Por Guillermo Soriano
Hay libros que miran el pasado con nostalgia. Estrellas muertas hace exactamente lo contrario: lo observa con incomodidad. En lugar de reconstruir los años noventa como una fiesta democrática recién inaugurada, Álvaro Bisama los muestra como un tiempo raro, lleno de silencios, donde la promesa de futuro convivía con una sensación persistente de vacío.
La novela avanza como una conversación entre amigos —o casi amigos— que recuerdan a Javiera, una figura difusa que parece concentrar una época entera. Lo importante no es tanto quién fue realmente ella, sino lo que representa: la juventud que creció justo después de la dictadura, cuando todo debía cambiar, pero en la práctica casi nada cambiaba de verdad. Hay democracia, hay universidad, hay carretes, hay discursos políticos, pero el país todavía está lleno de fantasmas.
Bisama entiende algo clave de los noventa chilenos: no fueron heroicos ni épicos. Fueron grises. Y se retrata a través de Valparaíso, una ciudad que se percibe oscura y violenta en una década de transición más emocional que histórica, donde la memoria reciente era demasiado incómoda para hablarla en voz alta, pero demasiado presente para ignorarla. Los personajes no discuten la dictadura directamente; la bordean. La rodean con anécdotas, rumores, versiones contradictorias. Como suele ocurrir en Chile, la historia aparece filtrada por conversaciones de sobremesa.

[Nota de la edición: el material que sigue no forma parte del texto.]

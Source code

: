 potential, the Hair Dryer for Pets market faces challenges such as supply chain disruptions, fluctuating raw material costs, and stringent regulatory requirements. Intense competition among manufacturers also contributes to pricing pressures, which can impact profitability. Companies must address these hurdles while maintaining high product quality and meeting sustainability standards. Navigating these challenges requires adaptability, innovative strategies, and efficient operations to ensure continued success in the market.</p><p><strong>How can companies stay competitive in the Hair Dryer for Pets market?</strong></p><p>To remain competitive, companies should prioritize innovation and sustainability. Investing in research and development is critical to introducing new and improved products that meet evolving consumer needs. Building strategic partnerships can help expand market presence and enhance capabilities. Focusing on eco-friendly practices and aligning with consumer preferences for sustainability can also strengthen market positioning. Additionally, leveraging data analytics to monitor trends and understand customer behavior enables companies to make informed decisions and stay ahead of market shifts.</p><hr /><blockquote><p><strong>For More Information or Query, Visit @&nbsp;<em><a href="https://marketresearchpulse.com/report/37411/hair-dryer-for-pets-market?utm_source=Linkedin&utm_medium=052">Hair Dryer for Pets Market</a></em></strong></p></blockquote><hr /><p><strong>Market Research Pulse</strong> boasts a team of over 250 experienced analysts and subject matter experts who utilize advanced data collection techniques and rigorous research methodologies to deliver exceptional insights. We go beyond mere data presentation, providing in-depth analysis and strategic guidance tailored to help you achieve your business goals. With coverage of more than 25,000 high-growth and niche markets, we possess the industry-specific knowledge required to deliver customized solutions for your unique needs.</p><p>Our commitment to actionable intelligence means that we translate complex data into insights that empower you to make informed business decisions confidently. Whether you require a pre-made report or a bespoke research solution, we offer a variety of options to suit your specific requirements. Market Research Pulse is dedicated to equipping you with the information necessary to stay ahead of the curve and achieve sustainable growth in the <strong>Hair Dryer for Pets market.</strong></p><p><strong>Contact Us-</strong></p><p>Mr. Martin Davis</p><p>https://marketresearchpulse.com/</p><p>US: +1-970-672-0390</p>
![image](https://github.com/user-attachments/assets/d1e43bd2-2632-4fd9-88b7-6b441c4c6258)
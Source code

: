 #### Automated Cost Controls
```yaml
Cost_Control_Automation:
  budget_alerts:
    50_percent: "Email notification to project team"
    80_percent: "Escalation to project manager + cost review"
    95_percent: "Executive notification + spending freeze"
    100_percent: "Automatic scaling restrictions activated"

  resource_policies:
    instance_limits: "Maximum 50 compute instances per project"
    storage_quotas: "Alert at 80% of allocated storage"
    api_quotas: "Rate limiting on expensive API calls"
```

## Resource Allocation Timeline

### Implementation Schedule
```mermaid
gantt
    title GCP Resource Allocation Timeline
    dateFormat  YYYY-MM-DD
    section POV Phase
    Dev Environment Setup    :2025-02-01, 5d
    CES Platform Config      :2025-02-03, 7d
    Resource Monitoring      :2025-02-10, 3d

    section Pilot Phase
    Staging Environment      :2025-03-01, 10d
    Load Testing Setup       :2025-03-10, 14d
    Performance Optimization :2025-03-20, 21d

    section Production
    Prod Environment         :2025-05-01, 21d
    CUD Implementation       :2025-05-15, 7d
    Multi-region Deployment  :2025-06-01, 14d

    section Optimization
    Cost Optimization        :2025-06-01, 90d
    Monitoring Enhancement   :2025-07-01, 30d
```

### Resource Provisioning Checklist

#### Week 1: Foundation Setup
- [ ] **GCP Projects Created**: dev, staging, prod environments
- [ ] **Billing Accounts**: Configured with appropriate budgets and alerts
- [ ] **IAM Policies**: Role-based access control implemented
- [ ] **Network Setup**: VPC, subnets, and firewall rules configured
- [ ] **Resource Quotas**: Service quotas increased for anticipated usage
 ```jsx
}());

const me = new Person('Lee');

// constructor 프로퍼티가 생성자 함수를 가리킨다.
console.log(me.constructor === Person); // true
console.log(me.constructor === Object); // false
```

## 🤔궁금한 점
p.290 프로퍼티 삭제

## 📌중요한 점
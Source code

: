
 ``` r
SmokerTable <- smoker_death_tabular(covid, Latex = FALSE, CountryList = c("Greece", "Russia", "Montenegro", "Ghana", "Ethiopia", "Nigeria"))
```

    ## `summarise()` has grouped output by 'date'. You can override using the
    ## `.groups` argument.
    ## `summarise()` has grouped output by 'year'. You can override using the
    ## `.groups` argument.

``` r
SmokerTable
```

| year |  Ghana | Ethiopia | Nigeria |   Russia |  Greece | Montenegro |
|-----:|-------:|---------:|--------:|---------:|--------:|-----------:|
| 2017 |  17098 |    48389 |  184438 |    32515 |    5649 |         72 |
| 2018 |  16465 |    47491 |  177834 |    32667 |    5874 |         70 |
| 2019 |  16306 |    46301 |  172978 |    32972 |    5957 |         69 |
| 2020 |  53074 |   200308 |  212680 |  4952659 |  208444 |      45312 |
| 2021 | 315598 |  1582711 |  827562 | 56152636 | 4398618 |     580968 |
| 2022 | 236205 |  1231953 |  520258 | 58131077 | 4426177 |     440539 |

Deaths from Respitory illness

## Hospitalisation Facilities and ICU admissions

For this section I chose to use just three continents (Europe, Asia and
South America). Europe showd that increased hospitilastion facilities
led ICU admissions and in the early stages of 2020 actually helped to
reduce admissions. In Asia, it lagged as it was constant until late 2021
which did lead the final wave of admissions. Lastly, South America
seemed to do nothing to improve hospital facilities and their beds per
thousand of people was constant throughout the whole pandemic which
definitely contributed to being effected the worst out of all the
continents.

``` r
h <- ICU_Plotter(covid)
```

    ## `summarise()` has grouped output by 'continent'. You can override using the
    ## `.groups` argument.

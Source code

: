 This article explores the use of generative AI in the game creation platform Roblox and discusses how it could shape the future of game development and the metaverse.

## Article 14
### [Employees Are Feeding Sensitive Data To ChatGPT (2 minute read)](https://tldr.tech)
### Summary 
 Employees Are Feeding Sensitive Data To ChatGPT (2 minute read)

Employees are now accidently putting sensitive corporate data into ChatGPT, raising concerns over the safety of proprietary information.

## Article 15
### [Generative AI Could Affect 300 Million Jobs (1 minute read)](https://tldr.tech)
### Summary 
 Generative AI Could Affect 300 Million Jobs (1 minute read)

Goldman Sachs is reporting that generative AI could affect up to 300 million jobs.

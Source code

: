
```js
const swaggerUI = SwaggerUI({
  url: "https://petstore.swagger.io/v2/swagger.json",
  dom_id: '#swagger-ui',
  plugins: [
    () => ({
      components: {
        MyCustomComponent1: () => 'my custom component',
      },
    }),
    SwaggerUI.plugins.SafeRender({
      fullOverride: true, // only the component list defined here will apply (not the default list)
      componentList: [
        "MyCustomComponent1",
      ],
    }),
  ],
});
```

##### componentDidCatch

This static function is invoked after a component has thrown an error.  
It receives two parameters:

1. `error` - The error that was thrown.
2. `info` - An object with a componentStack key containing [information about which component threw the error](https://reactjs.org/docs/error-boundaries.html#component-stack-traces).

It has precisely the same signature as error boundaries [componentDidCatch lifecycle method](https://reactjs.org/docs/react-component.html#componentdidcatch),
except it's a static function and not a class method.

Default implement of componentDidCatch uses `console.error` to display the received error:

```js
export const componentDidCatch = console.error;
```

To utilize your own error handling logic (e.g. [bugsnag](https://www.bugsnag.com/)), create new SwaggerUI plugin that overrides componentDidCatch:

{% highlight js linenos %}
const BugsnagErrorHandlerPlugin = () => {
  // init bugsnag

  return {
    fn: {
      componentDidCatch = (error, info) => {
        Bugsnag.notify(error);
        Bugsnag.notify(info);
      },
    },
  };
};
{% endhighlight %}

En ese sentido, la novela no narra hechos: reconstruye percepciones. Cada testimonio sobre Javiera cambia un poco la historia, como si la verdad estuviera siempre a punto de aparecer pero nunca terminara de fijarse. Así funcionan también los recuerdos de la transición: todos la vivimos, pero nadie la vivió igual. La memoria colectiva queda hecha de relatos incompletos.
El ambiente universitario —asambleas, militancias débiles, lecturas políticas que ya no convencen del todo— captura bien el desconcierto generacional. No es la épica estudiantil de los 80 ni la apatía total de los 2000: es una zona intermedia donde aún se cree en algo, pero sin mucha fe. Hay ideologías heredadas, pero gastadas. Hay rabia, pero cansada. Y sobre todo, hay una sensación de que la historia importante ocurrió antes.
Por eso Estrellas muertas funciona mejor como retrato de clima que como relato de trama. Lo que queda después de leerla no es el destino de Javiera, sino la atmósfera: un país que empieza a consumir, a modernizarse, a mirar hacia afuera, mientras por debajo circula una melancolía difícil de nombrar. La modernidad llega, pero llega sin épica.
Bisama escribe sin adornos innecesarios. Su prosa parece avanzar con distancia, casi documental, pero en esa frialdad aparece la emoción. No hay golpes dramáticos: hay acumulación de pequeñas incomodidades. Y al final uno entiende que el libro habla menos de una persona que de una generación que no tuvo relato propio, porque heredó el relato de otros.
Tal vez por eso el título es tan preciso. Las estrellas ya ocurrieron antes; lo que queda son sus restos. Los noventa en Chile fueron un poco eso: la luz tardía de una explosión previa. La novela simplemente se queda mirando cómo se apaga.